The team then analysed mathematical models and found that the brain employs a different learning principle to those used by Artificial Intelligence systems.
The biological brain is superior to current Machine Learning systems, as we can learn new information by just seeing it once. Artificial systems, however, need to be trained hundreds of times with the same pieces of information to learn them.
We can also learn new information whilst maintaining the knowledge we already have. In artificial neural networks, on the other hand, learning new information can interfere with existing knowledge, degrading it rapidly.
The researchers believe that the human brain first settles the activity of neurons into an optimal balanced configuration. Then, synaptic connections are adjusted. The way the brain learns is extremely efficient, reducing interference by preserving existing knowledge.

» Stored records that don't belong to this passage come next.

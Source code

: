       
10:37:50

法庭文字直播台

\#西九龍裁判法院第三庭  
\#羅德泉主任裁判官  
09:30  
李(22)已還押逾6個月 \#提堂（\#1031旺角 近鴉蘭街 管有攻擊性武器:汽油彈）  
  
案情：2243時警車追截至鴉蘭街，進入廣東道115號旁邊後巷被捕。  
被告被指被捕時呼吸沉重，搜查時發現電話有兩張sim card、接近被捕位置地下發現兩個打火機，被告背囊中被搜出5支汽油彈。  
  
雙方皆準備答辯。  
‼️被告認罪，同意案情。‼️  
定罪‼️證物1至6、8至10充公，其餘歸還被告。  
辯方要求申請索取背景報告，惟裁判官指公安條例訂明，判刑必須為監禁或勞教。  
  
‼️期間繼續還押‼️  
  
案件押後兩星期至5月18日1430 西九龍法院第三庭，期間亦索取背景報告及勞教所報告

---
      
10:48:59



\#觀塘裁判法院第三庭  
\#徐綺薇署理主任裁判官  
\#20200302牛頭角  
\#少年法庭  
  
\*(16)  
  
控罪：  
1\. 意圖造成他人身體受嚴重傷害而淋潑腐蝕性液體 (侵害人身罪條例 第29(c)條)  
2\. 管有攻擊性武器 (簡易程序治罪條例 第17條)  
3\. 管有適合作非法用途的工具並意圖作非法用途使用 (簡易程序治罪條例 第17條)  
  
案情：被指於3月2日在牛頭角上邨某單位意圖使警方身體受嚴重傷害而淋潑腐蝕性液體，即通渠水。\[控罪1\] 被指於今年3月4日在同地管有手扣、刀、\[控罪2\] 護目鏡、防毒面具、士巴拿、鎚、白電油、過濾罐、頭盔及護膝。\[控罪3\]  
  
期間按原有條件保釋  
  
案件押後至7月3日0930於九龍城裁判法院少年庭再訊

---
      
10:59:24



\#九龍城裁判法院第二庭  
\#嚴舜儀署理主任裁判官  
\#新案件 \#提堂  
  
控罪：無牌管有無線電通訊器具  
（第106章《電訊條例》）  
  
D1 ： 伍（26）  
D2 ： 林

In artificial neural networks, an external algorithm attempts to modify synaptic connections to try and reduce error.
The team argue that AI systems that employ the learning method of the brain can learn faster and more effectively than other artificial neural networks in tasks that are typically faced by animals or humans in nature.
The team illustrate the difference between how the brain learns compared to an AI system with the example of a bear fishing for salmon.
The bear can see the river, and has learnt that it is likely to catch a salmon if it can hear the river and smell the salmon. One day, however, the bear arrives at the river with a damaged ear, so cannot hear it.
In an AI processing system, the lack of hearing would result in a lack of smell. This is because when the system learns there is no sound, backpropagation would change some of the connections, including those between neurons encoding the river and the salmon. In this instance, the bear would conclude that there is no salmon and would go hungry.
However, in an animal’s brain, the lack of sound does not interfere with the knowledge that there is still the smell of the salmon, and the salmon is likely to be in the river for catching.
The researchers developed a mathematical theory to show how the brain learns – due to a lack of interference between information during learning. In the brain, the neurons settle into a prospective configuration that reduces this interference.
The team showed that prospective configuration explains neural activity and behaviour in a number of learning experiments, better than artificial neural networks.
Lead researcher Professor Rafal Bogacz of MRC Brain Network Dynamics Unit and Oxford’s Nuffield Department of Clinical Neurosciences said: “There is currently a big gap between abstract models performing prospective configuration, and our detailed knowledge of anatomy of brain networks.
“Future research by our group aims to bridge the gap between abstract models and real brains, and understand how the algorithm of prospective configuration is implemented in anatomically identified cortical networks.”
The first author of the study, Dr Yuhang Song, added: “In the case of Machine Learning, the simulation of prospective configuration on existing computers is slow because they operate in fundamentally different ways from the biological brain.
“A new type of computer or dedicated brain-inspired hardware needs to be developed, that will be able to implement prospective configuration rapidly and with little energy use.”